5 A third appeal was related to a wetlands determination by the Agency of Natural Resources (ANR). See In re Lot 20, Applewood Road Westland Determination, No. 24-ENV-00072. While the parties, there appellants, voluntarily withdrew their appeal following independent review by a wetlands expert, the Court notes that the parties still argued issues related to the Meadowland and the overlay district in that matter. 6 The Court’s inclusion of this litigation history does not present independent grounds to dismiss the action at
this time. The Court is also cognizant of the fact that the Platts and Mr. Vogel are self-represented. Despite this, the Court feels it important and prudent to take note of events given the significant amount of litigation and judicial resources expended related to these appeals. This is particularly true when considering the decisions issued and the reasonings set forth therein, especially as it relates to the Meadowland and this project.

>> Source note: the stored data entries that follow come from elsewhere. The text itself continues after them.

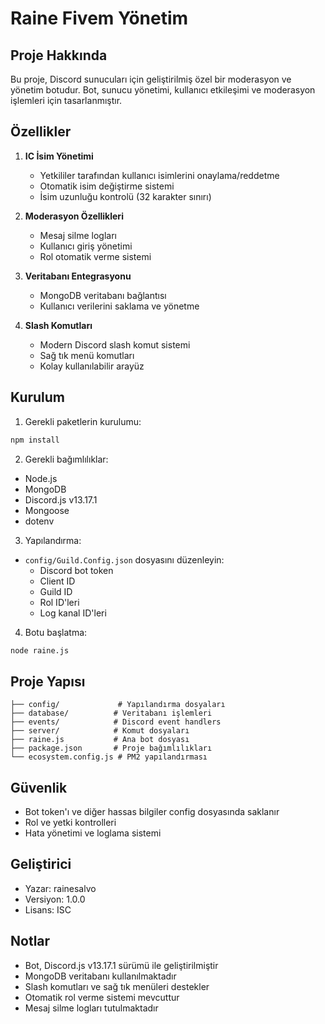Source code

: # Raine Fivem Yönetim

## Proje Hakkında
Bu proje, Discord sunucuları için geliştirilmiş özel bir moderasyon ve yönetim botudur. Bot, sunucu yönetimi, kullanıcı etkileşimi ve moderasyon işlemleri için tasarlanmıştır.

## Özellikler
1. **IC İsim Yönetimi**
   - Yetkililer tarafından kullanıcı isimlerini onaylama/reddetme
   - Otomatik isim değiştirme sistemi
   - İsim uzunluğu kontrolü (32 karakter sınırı)

2. **Moderasyon Özellikleri**
   - Mesaj silme logları
   - Kullanıcı giriş yönetimi
   - Rol otomatik verme sistemi

3. **Veritabanı Entegrasyonu**
   - MongoDB veritabanı bağlantısı
   - Kullanıcı verilerini saklama ve yönetme

4. **Slash Komutları**
   - Modern Discord slash komut sistemi
   - Sağ tık menü komutları
   - Kolay kullanılabilir arayüz

## Kurulum
1. Gerekli paketlerin kurulumu:
```bash
npm install
```

2. Gerekli bağımlılıklar:
- Node.js
- MongoDB
- Discord.js v13.17.1
- Mongoose
- dotenv

3. Yapılandırma:
- `config/Guild.Config.json` dosyasını düzenleyin:
  - Discord bot token
  - Client ID
  - Guild ID
  - Rol ID'leri
  - Log kanal ID'leri

4. Botu başlatma:
```bash
node raine.js
```

## Proje Yapısı
```
├── config/             # Yapılandırma dosyaları
├── database/          # Veritabanı işlemleri
├── events/            # Discord event handlers
├── server/            # Komut dosyaları
├── raine.js           # Ana bot dosyası
├── package.json       # Proje bağımlılıkları
└── ecosystem.config.js # PM2 yapılandırması
```

## Güvenlik
- Bot token'ı ve diğer hassas bilgiler config dosyasında saklanır
- Rol ve yetki kontrolleri
- Hata yönetimi ve loglama sistemi

## Geliştirici
- Yazar: rainesalvo
- Versiyon: 1.0.0
- Lisans: ISC

## Notlar
- Bot, Discord.js v13.17.1 sürümü ile geliştirilmiştir
- MongoDB veritabanı kullanılmaktadır
- Slash komutları ve sağ tık menüleri destekler
- Otomatik rol verme sistemi mevcuttur
- Mesaj silme logları tutulmaktadır 
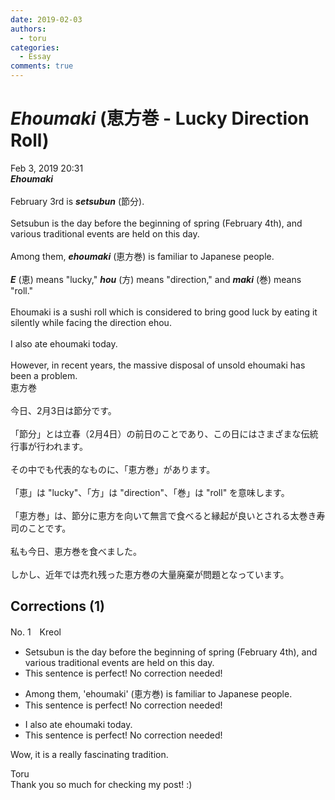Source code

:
 ```yaml
---
date: 2019-02-03
authors:
  - toru
categories:
  - Essay
comments: true
---
```


# <strong><em>Ehoumaki</strong></em> (恵方巻 - Lucky Direction Roll)
<div class="date">Feb 3, 2019 20:31</div>
<div id="post"><div id="body_show_ori">
<strong><em>Ehoumaki</strong></em><br/><br/>February 3rd is <strong><em>setsubun</em></strong> (節分).<br/><br/>Setsubun is the day before the beginning of spring (February 4th), and various traditional events are held on this day.<br/><br/>Among them, <strong><em>ehoumaki</em></strong> (恵方巻) is familiar to Japanese people.<br/><br/><strong><em>E</em></strong> (恵) means "lucky," <strong><em>hou</em></strong> (方) means "direction," and <strong><em>maki</em></strong> (巻) means "roll."<br/><br/>Ehoumaki is a sushi roll which is considered to bring good luck by eating it silently while facing the direction ehou.<br/><br/>I also ate ehoumaki today.<br/><br/>However, in recent years, the massive disposal of unsold ehoumaki has been a problem.
</div></div>

<!-- more -->

<div id="post_ja"><div id="body_show_mo">
恵方巻<br/><br/>今日、2月3日は節分です。<br/><br/>「節分」とは立春（2月4日）の前日のことであり、この日にはさまざまな伝統行事が行われます。<br/><br/>その中でも代表的なものに、「恵方巻」があります。<br/><br/>「恵」は "lucky"、「方」は "direction"、「巻」は "roll" を意味します。<br/><br/>「恵方巻」は、節分に恵方を向いて無言で食べると縁起が良いとされる太巻き寿司のことです。<br/><br/>私も今日、恵方巻を食べました。<br/><br/>しかし、近年では売れ残った恵方巻の大量廃棄が問題となっています。
</div></div>

## Corrections (1)
<div id="block"><div class="first_name"> No. 1　<span class="just_name">Kreol</span></div><div id="block2">
<ul class="correction_field">
<li class="incorrect">Setsubun is the day before the beginning of spring (February 4th), and various traditional events are held on this day.</li>
<li class="corrected perfect">This sentence is perfect! No correction needed!</li>
</ul>
<ul class="correction_field">
<li class="incorrect">Among them, 'ehoumaki' (恵方巻) is familiar to Japanese people.</li>
<li class="corrected perfect">This sentence is perfect! No correction needed!</li>
</ul>
<ul class="correction_field">
<li class="incorrect">I also ate ehoumaki today.</li>
<li class="corrected perfect">This sentence is perfect! No correction needed!</li>
</ul>
<p class="comment_small">
 Wow, it is a really fascinating tradition.
</p>

</div><div class="name"><span class="just_name">Toru</span><br>
Thank you so much for checking my post! :)
</div>
</div>
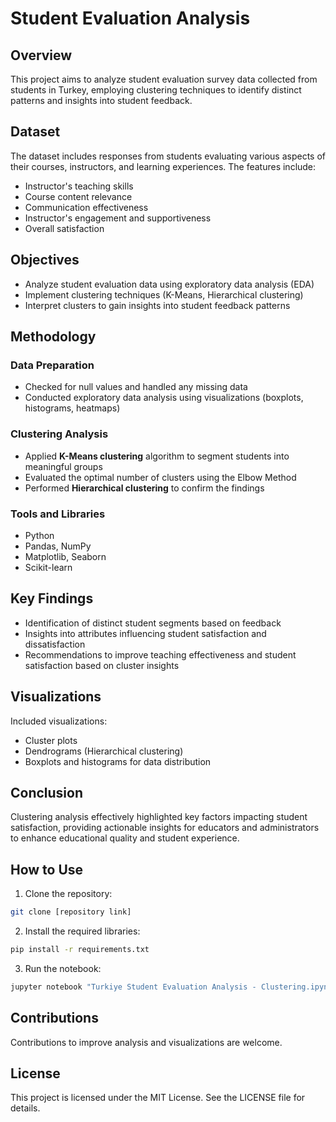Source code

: # Student Evaluation Analysis

## Overview

This project aims to analyze student evaluation survey data collected from students in Turkey, employing clustering techniques to identify distinct patterns and insights into student feedback.

## Dataset

The dataset includes responses from students evaluating various aspects of their courses, instructors, and learning experiences. The features include:

- Instructor's teaching skills
- Course content relevance
- Communication effectiveness
- Instructor's engagement and supportiveness
- Overall satisfaction

## Objectives

- Analyze student evaluation data using exploratory data analysis (EDA)
- Implement clustering techniques (K-Means, Hierarchical clustering)
- Interpret clusters to gain insights into student feedback patterns

## Methodology

### Data Preparation

- Checked for null values and handled any missing data
- Conducted exploratory data analysis using visualizations (boxplots, histograms, heatmaps)

### Clustering Analysis

- Applied **K-Means clustering** algorithm to segment students into meaningful groups
- Evaluated the optimal number of clusters using the Elbow Method
- Performed **Hierarchical clustering** to confirm the findings

### Tools and Libraries

- Python
- Pandas, NumPy
- Matplotlib, Seaborn
- Scikit-learn

## Key Findings

- Identification of distinct student segments based on feedback
- Insights into attributes influencing student satisfaction and dissatisfaction
- Recommendations to improve teaching effectiveness and student satisfaction based on cluster insights

## Visualizations

Included visualizations:

- Cluster plots
- Dendrograms (Hierarchical clustering)
- Boxplots and histograms for data distribution

## Conclusion

Clustering analysis effectively highlighted key factors impacting student satisfaction, providing actionable insights for educators and administrators to enhance educational quality and student experience.

## How to Use

1. Clone the repository:

```bash
git clone [repository link]
```

2. Install the required libraries:

```bash
pip install -r requirements.txt
```

3. Run the notebook:

```bash
jupyter notebook "Turkiye Student Evaluation Analysis - Clustering.ipynb"
```

## Contributions

Contributions to improve analysis and visualizations are welcome.

## License

This project is licensed under the MIT License. See the LICENSE file for details.

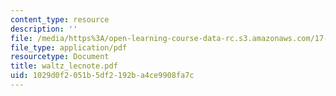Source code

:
 ```yaml
---
content_type: resource
description: ''
file: /media/https%3A/open-learning-course-data-rc.s3.amazonaws.com/17-960-foundations-of-political-science-fall-2004/1029d0f2051b5df2192ba4ce9908fa7c_waltz_lecnote.pdf
file_type: application/pdf
resourcetype: Document
title: waltz_lecnote.pdf
uid: 1029d0f2-051b-5df2-192b-a4ce9908fa7c
---
```

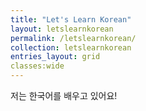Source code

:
 ```yaml
---
title: "Let's Learn Korean"
layout: letslearnkorean
permalink: /letslearnkorean/
collection: letslearnkorean
entries_layout: grid
classes:wide
---
```


저는 한국어를 배우고 있어요!

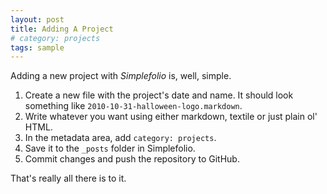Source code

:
 ```yaml
---
layout: post
title: Adding A Project
# category: projects
tags: sample
---
```


Adding a new project with _Simplefolio_ is, well, simple.

1. Create a new file with the project's date and name. It should look something like `2010-10-31-halloween-logo.markdown`.
2. Write whatever you want using either markdown, textile or just plain ol' HTML.
3. In the metadata area, add `category: projects`.
4. Save it to the `_posts` folder in Simplefolio.
5. Commit changes and push the repository to GitHub.

That's really all there is to it.
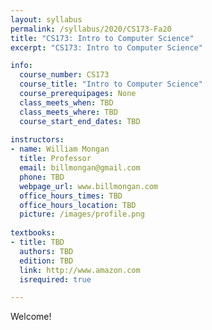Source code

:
 ```yaml
---
layout: syllabus
permalink: /syllabus/2020/CS173-Fa20
title: "CS173: Intro to Computer Science"
excerpt: "CS173: Intro to Computer Science"

info:
  course_number: CS173
  course_title: "Intro to Computer Science"
  course_prerequipages: None
  class_meets_when: TBD
  class_meets_where: TBD
  course_start_end_dates: TBD
  
instructors:
- name: William Mongan
  title: Professor
  email: billmongan@gmail.com
  phone: TBD
  webpage_url: www.billmongan.com
  office_hours_times: TBD
  office_hours_location: TBD
  picture: /images/profile.png
  
textbooks:
- title: TBD
  authors: TBD
  edition: TBD
  link: http://www.amazon.com
  isrequired: true 

---
```


Welcome!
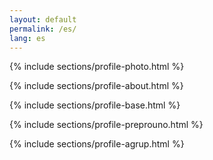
 ```yaml
---
layout: default
permalink: /es/
lang: es
---
```

{% include sections/profile-photo.html %}

{% include sections/profile-about.html %}

{% include sections/profile-base.html %}

{% include sections/profile-preprouno.html %}

{% include sections/profile-agrup.html %}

Page 4 of 5 Thus, for the foregoing reasons, the Town’s motion is GRANTED and this matter is DISMISSED. The Platts and Mr. Vogel’s motion for leave to file a sur-reply is MOOT.7 This concludes the matter before the Court. A Judgment Order accompanies this Entry Order. Electronically signed December 22, 2025 pursuant to V.R.E.F. 9(D).
Thomas G. Walsh, Judge Superior Court, Environmental Division
7 A sur-reply would not have been warranted in these circumstances. This is largely because the present appeal is not properly before the Court for the threshold jurisdictional reasons set forth herein.